◆ Assignment ◆
Of all the lines in these entries, count those that contain "char" and give only the total.

(Records for processing begins)

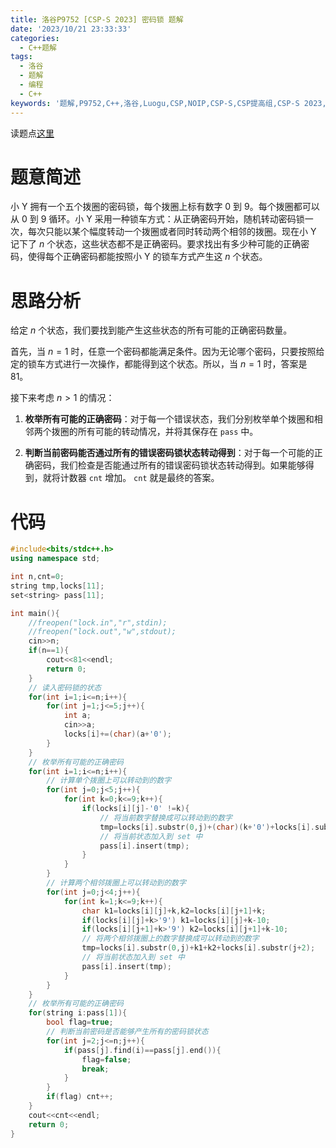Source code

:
 ```yaml
---
title: 洛谷P9752 [CSP-S 2023] 密码锁 题解
date: '2023/10/21 23:33:33' 
categories: 
  - C++题解 
tags: 
  - 洛谷 
  - 题解 
  - 编程 
  - C++ 
keywords: '题解,P9752,C++,洛谷,Luogu,CSP,NOIP,CSP-S,CSP提高组,CSP-S 2023,CSP 2023' 
---
```


读题点[这里](https://www.luogu.com.cn/problem/P9752)

# 题意简述

小 Y 拥有一个五个拨圈的密码锁，每个拨圈上标有数字 $0$ 到 $9$。每个拨圈都可以从 $0$ 到 $9$ 循环。小 Y 采用一种锁车方式：从正确密码开始，随机转动密码锁一次，每次只能以某个幅度转动一个拨圈或者同时转动两个相邻的拨圈。现在小 Y 记下了 $n$ 个状态，这些状态都不是正确密码。要求找出有多少种可能的正确密码，使得每个正确密码都能按照小 Y 的锁车方式产生这 $n$ 个状态。

# 思路分析

给定 $n$ 个状态，我们要找到能产生这些状态的所有可能的正确密码数量。

首先，当 $n=1$ 时，任意一个密码都能满足条件。因为无论哪个密码，只要按照给定的锁车方式进行一次操作，都能得到这个状态。所以，当 $n=1$ 时，答案是 $81$。

接下来考虑 $n>1$ 的情况：

1. **枚举所有可能的正确密码**：对于每一个错误状态，我们分别枚举单个拨圈和相邻两个拨圈的所有可能的转动情况，并将其保存在 `pass` 中。

2. **判断当前密码能否通过所有的错误密码锁状态转动得到**：对于每一个可能的正确密码，我们检查是否能通过所有的错误密码锁状态转动得到。如果能够得到，就将计数器 `cnt` 增加。 `cnt` 就是最终的答案。

# 代码

```C++
#include<bits/stdc++.h>
using namespace std;

int n,cnt=0;
string tmp,locks[11];
set<string> pass[11];

int main(){
	//freopen("lock.in","r",stdin);
	//freopen("lock.out","w",stdout);
	cin>>n;
	if(n==1){
		cout<<81<<endl;
		return 0;
	}
	// 读入密码锁的状态
	for(int i=1;i<=n;i++){
		for(int j=1;j<=5;j++){
			int a;
			cin>>a;
			locks[i]+=(char)(a+'0');
		}
	} 
	// 枚举所有可能的正确密码
	for(int i=1;i<=n;i++){
		// 计算单个拨圈上可以转动到的数字
		for(int j=0;j<5;j++){
			for(int k=0;k<=9;k++){
				if(locks[i][j]-'0' !=k){
					// 将当前数字替换成可以转动到的数字
					tmp=locks[i].substr(0,j)+(char)(k+'0')+locks[i].substr(j+1);
					// 将当前状态加入到 set 中
					pass[i].insert(tmp);
				}
			}
		}
		// 计算两个相邻拨圈上可以转动到的数字
		for(int j=0;j<4;j++){
			for(int k=1;k<=9;k++){
				char k1=locks[i][j]+k,k2=locks[i][j+1]+k;
				if(locks[i][j]+k>'9') k1=locks[i][j]+k-10;
				if(locks[i][j+1]+k>'9') k2=locks[i][j+1]+k-10;
				// 将两个相邻拨圈上的数字替换成可以转动到的数字
				tmp=locks[i].substr(0,j)+k1+k2+locks[i].substr(j+2);
				// 将当前状态加入到 set 中
				pass[i].insert(tmp);
			}
		}
	}
	// 枚举所有可能的正确密码
	for(string i:pass[1]){
		bool flag=true;
		// 判断当前密码是否能够产生所有的密码锁状态
		for(int j=2;j<=n;j++){
			if(pass[j].find(i)==pass[j].end()){
				flag=false;
				break;
			}
		}
		if(flag) cnt++;
	}
	cout<<cnt<<endl;
	return 0;
}
```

(Records for processing ends)

◆ Completed task ◆
3